Success with Wicked Issues involves three things
► Engage in inquiry. When there are no answers, questions are the only option

► Look for and identify patterns of change over time and across place. For example, recognize patterns of improvement and change in learners and groups

► Use Adaptive Action to experiment until you find what works.
 
 
 
 
Adaptive Action: Succeed in Dealing with Wicked Issues
Adaptive Action (Eoyang and Holladay, 2013) is a disciplined method for informed action in Wicked Issues.  While Wicked Issues cannot be solved, you can engage with them and take wise action to make a meaningful difference.

Adaptive-Action.png

Adaptive Action: A simple, iterative, three-question
method for making decisions and taking action in
wicked (complex) situations.

Three basic questions set the stage for seeing what is happening, for making meaning, even when you are sure you don’t know; and for taking action, even if you can’t predict or control outcomes. Adaptive Action is an iterative cycle with three questions:
 
1. What? is the opportunity to collect data and describe what is happening around you. Describe what you see. Describe what you want. Describe how the current situation has emerged in the system.
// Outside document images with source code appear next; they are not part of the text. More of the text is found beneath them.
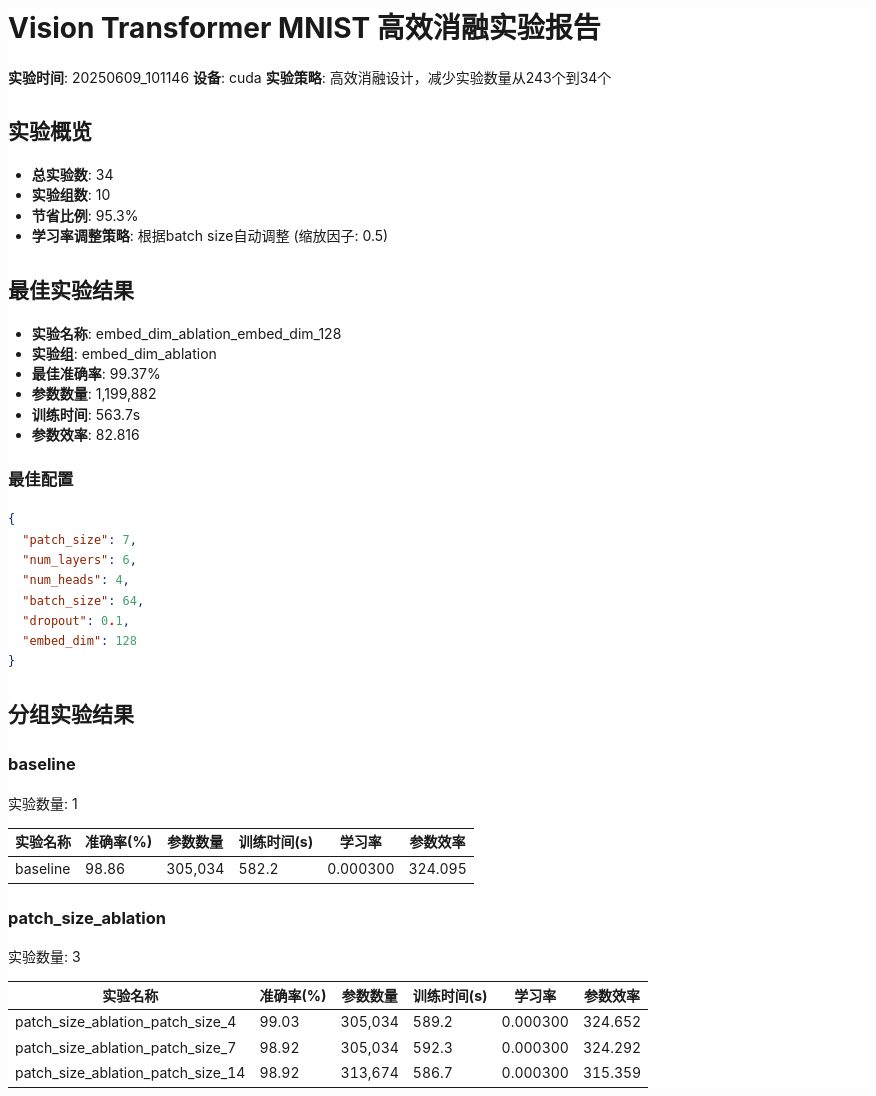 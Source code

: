 # Vision Transformer MNIST 高效消融实验报告

**实验时间**: 20250609_101146
**设备**: cuda
**实验策略**: 高效消融设计，减少实验数量从243个到34个

## 实验概览

- **总实验数**: 34
- **实验组数**: 10
- **节省比例**: 95.3%
- **学习率调整策略**: 根据batch size自动调整 (缩放因子: 0.5)

## 最佳实验结果

- **实验名称**: embed_dim_ablation_embed_dim_128
- **实验组**: embed_dim_ablation
- **最佳准确率**: 99.37%
- **参数数量**: 1,199,882
- **训练时间**: 563.7s
- **参数效率**: 82.816

### 最佳配置

```json
{
  "patch_size": 7,
  "num_layers": 6,
  "num_heads": 4,
  "batch_size": 64,
  "dropout": 0.1,
  "embed_dim": 128
}
```

## 分组实验结果

### baseline

实验数量: 1

| 实验名称 | 准确率(%) | 参数数量 | 训练时间(s) | 学习率 | 参数效率 |
|----------|-----------|----------|-------------|--------|----------|
| baseline | 98.86 | 305,034 | 582.2 | 0.000300 | 324.095 |

### patch_size_ablation

实验数量: 3

| 实验名称 | 准确率(%) | 参数数量 | 训练时间(s) | 学习率 | 参数效率 |
|----------|-----------|----------|-------------|--------|----------|
| patch_size_ablation_patch_size_4 | 99.03 | 305,034 | 589.2 | 0.000300 | 324.652 |
| patch_size_ablation_patch_size_7 | 98.92 | 305,034 | 592.3 | 0.000300 | 324.292 |
| patch_size_ablation_patch_size_14 | 98.92 | 313,674 | 586.7 | 0.000300 | 315.359 |
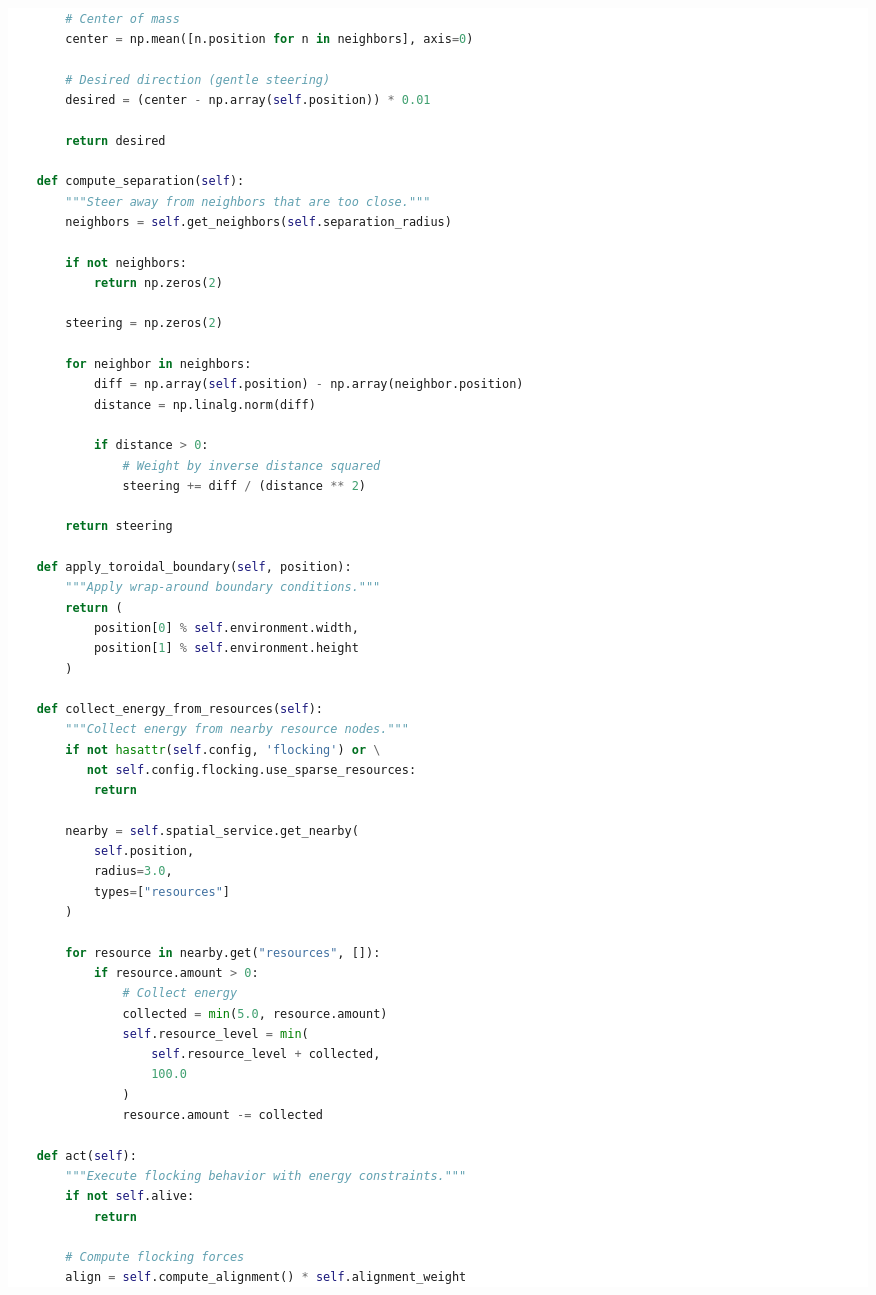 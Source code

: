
 ```python
        # Center of mass
        center = np.mean([n.position for n in neighbors], axis=0)
        
        # Desired direction (gentle steering)
        desired = (center - np.array(self.position)) * 0.01
        
        return desired
    
    def compute_separation(self):
        """Steer away from neighbors that are too close."""
        neighbors = self.get_neighbors(self.separation_radius)
        
        if not neighbors:
            return np.zeros(2)
        
        steering = np.zeros(2)
        
        for neighbor in neighbors:
            diff = np.array(self.position) - np.array(neighbor.position)
            distance = np.linalg.norm(diff)
            
            if distance > 0:
                # Weight by inverse distance squared
                steering += diff / (distance ** 2)
        
        return steering
    
    def apply_toroidal_boundary(self, position):
        """Apply wrap-around boundary conditions."""
        return (
            position[0] % self.environment.width,
            position[1] % self.environment.height
        )
    
    def collect_energy_from_resources(self):
        """Collect energy from nearby resource nodes."""
        if not hasattr(self.config, 'flocking') or \
           not self.config.flocking.use_sparse_resources:
            return
        
        nearby = self.spatial_service.get_nearby(
            self.position,
            radius=3.0,
            types=["resources"]
        )
        
        for resource in nearby.get("resources", []):
            if resource.amount > 0:
                # Collect energy
                collected = min(5.0, resource.amount)
                self.resource_level = min(
                    self.resource_level + collected,
                    100.0
                )
                resource.amount -= collected
    
    def act(self):
        """Execute flocking behavior with energy constraints."""
        if not self.alive:
            return
        
        # Compute flocking forces
        align = self.compute_alignment() * self.alignment_weight
```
2. So What? is the question that helps you make meaning of what you see, identify the conditions that shape the situation as you see it. Look for implications of the current state and options for action to change the conditions and release the tension that is held in your Wicked Issue.
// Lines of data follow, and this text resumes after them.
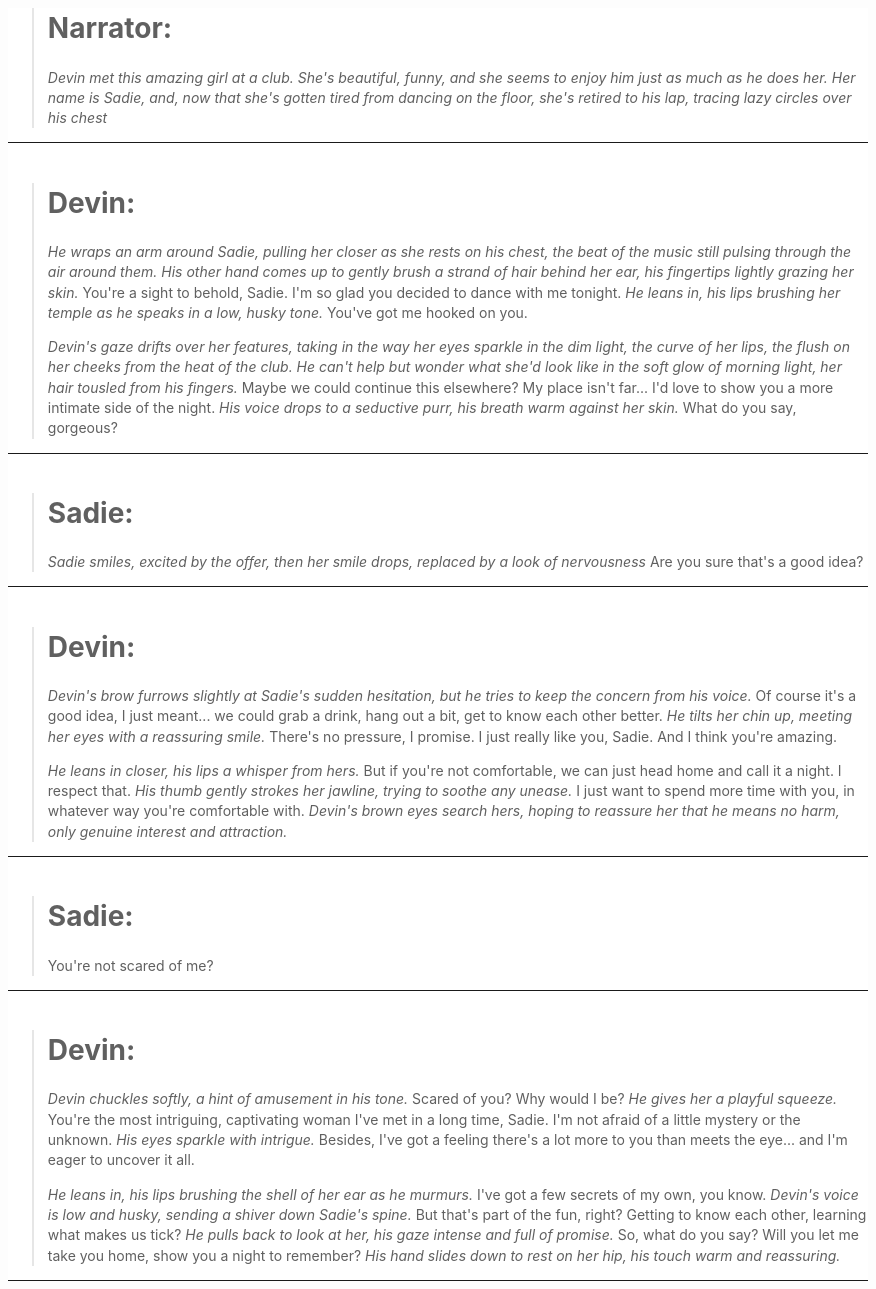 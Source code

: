 > # Narrator:
> *Devin met this amazing girl at a club. She's beautiful, funny, and she seems to enjoy him just as much as he does her. Her name is Sadie, and, now that she's gotten tired from dancing on the floor, she's retired to his lap, tracing lazy circles over his chest*

---
> # Devin:
> *He wraps an arm around Sadie, pulling her closer as she rests on his chest, the beat of the music still pulsing through the air around them. His other hand comes up to gently brush a strand of hair behind her ear, his fingertips lightly grazing her skin.* You're a sight to behold, Sadie. I'm so glad you decided to dance with me tonight. *He leans in, his lips brushing her temple as he speaks in a low, husky tone.* You've got me hooked on you.
> 
> *Devin's gaze drifts over her features, taking in the way her eyes sparkle in the dim light, the curve of her lips, the flush on her cheeks from the heat of the club. He can't help but wonder what she'd look like in the soft glow of morning light, her hair tousled from his fingers.* Maybe we could continue this elsewhere? My place isn't far... I'd love to show you a more intimate side of the night. *His voice drops to a seductive purr, his breath warm against her skin.* What do you say, gorgeous?

---
> # Sadie:
> *Sadie smiles, excited by the offer, then her smile drops, replaced by a look of nervousness*
> Are you sure that's a good idea?

---
> # Devin:
> *Devin's brow furrows slightly at Sadie's sudden hesitation, but he tries to keep the concern from his voice.* Of course it's a good idea, I just meant... we could grab a drink, hang out a bit, get to know each other better. *He tilts her chin up, meeting her eyes with a reassuring smile.* There's no pressure, I promise. I just really like you, Sadie. And I think you're amazing.
> 
> *He leans in closer, his lips a whisper from hers.* But if you're not comfortable, we can just head home and call it a night. I respect that. *His thumb gently strokes her jawline, trying to soothe any unease.* I just want to spend more time with you, in whatever way you're comfortable with. *Devin's brown eyes search hers, hoping to reassure her that he means no harm, only genuine interest and attraction.*

---
> # Sadie:
> You're not scared of me?

---
> # Devin:
> *Devin chuckles softly, a hint of amusement in his tone.* Scared of you? Why would I be? *He gives her a playful squeeze.* You're the most intriguing, captivating woman I've met in a long time, Sadie. I'm not afraid of a little mystery or the unknown. *His eyes sparkle with intrigue.* Besides, I've got a feeling there's a lot more to you than meets the eye... and I'm eager to uncover it all.
> 
> *He leans in, his lips brushing the shell of her ear as he murmurs.* I've got a few secrets of my own, you know. *Devin's voice is low and husky, sending a shiver down Sadie's spine.* But that's part of the fun, right? Getting to know each other, learning what makes us tick? *He pulls back to look at her, his gaze intense and full of promise.* So, what do you say? Will you let me take you home, show you a night to remember? *His hand slides down to rest on her hip, his touch warm and reassuring.*

---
3. Now What? is your plan for action to shift the situation and bring about change? As you choose and take one action, you continue to observe the changes and to move into the next, “What?” as you move forward in the repeating process of discovery and action.
were developed through the institution.

Success dealing with Wicked Issues using Adaptive Action provides informed action that is optimal for the situation at a given time and place and:
► Reflects what is currently known about the situation
► Works across scales—individuals, teams, organization, community
► Moves the system toward its ultimate goal, even when that goal is ambiguous or changing
► Empowers those who can and should act to shift the pattern

Finally, you cannot know ahead of time if the action you take is the best of all possible choices. A choice that seems to fit may or may not be perfect. Future information may lead to a different conclusion. Change that emerges from Adaptive Action may not match your expectations or the expectation of others. However, it is enough to move you and
your Wicked Issue forward toward your goals.
 
If you are accustomed to being in charge, if you expect yourself always to pick the right answer, if you think you can and should always know what is best, then you will not be satisfied with the measure of success for Wicked Issues. When answers can be known, when success can be measured, then know it and measure it. However, when you are working in emergent authentic situations, where uncertainty is the only certainty, then turn your eyes to a different standard, and find what the best fit for the situation is. Find what is excellent enough to move you, your students, your team, and your patients forward.
 
References
Cleland, J. A., Patterson, F., & Hanson, M. D. (2018). Thinking of selection and widening access as complex and wicked problems. Medical Education. doi:10.1111/medu.13670
Eoyang, G. H., & Holladay, R. (2013). Adaptive Action: Leveraging uncertainty in your organization. Stanford, California: Stanford University press.
Eoyang, G.H., Mennin, S. (in preparation).  Wicked problems in health professions education: Adaptive Action in Action.
Glouberman, S., & Zimmerman, B. (2002). Complicated and Complex Systems: What Would Successful Reform of Medicare Look Like? (Vol. 8): Commission on the Future of Health Care in Canada.
Mennin, S. (2019, July 30). Tame your Wicked Issues in Medical Education: Part 1: What Has You Stuck? How to Get Unstuck with Adaptive Action. Blog Retrieved from https://www.mededworld.org/Reflections-All/Reflection-Items/July-2019/Tame-your-Wicked-Issues-in-Medical-Education-Part.aspx
Miller, G. E. (1990). The assessment of clinical skills/competence/performance. Academic Medicine, 65(7), S63-S67.
Rittel, H. W. J., & Webber, M. M. (1973). Dilemmas in a general theory of planning. Policy Sciences, 4(2), 155-169.